What the task requires -
How many of the lines below hold the string "System"? Say only the number.
[[ Working data, beginning ]]
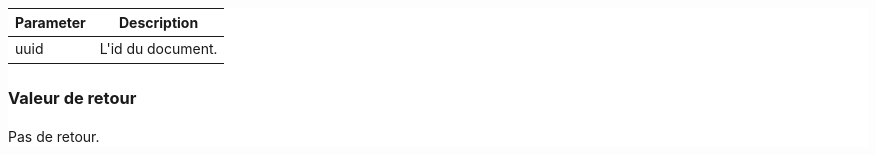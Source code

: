 | Parameter       | Description        |
| --------------- |------------------- |
| uuid            | L'id du document.  |                                                                                                                                                                                                                    |


### Valeur de retour

Pas de retour.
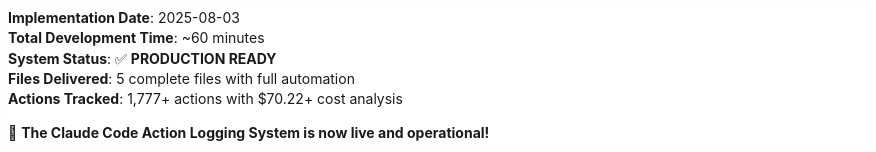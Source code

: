 **Implementation Date**: 2025-08-03  
**Total Development Time**: ~60 minutes  
**System Status**: ✅ **PRODUCTION READY**  
**Files Delivered**: 5 complete files with full automation  
**Actions Tracked**: 1,777+ actions with $70.22+ cost analysis  

🎉 **The Claude Code Action Logging System is now live and operational!**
[[ Working data, end ]]
Exercise output -
2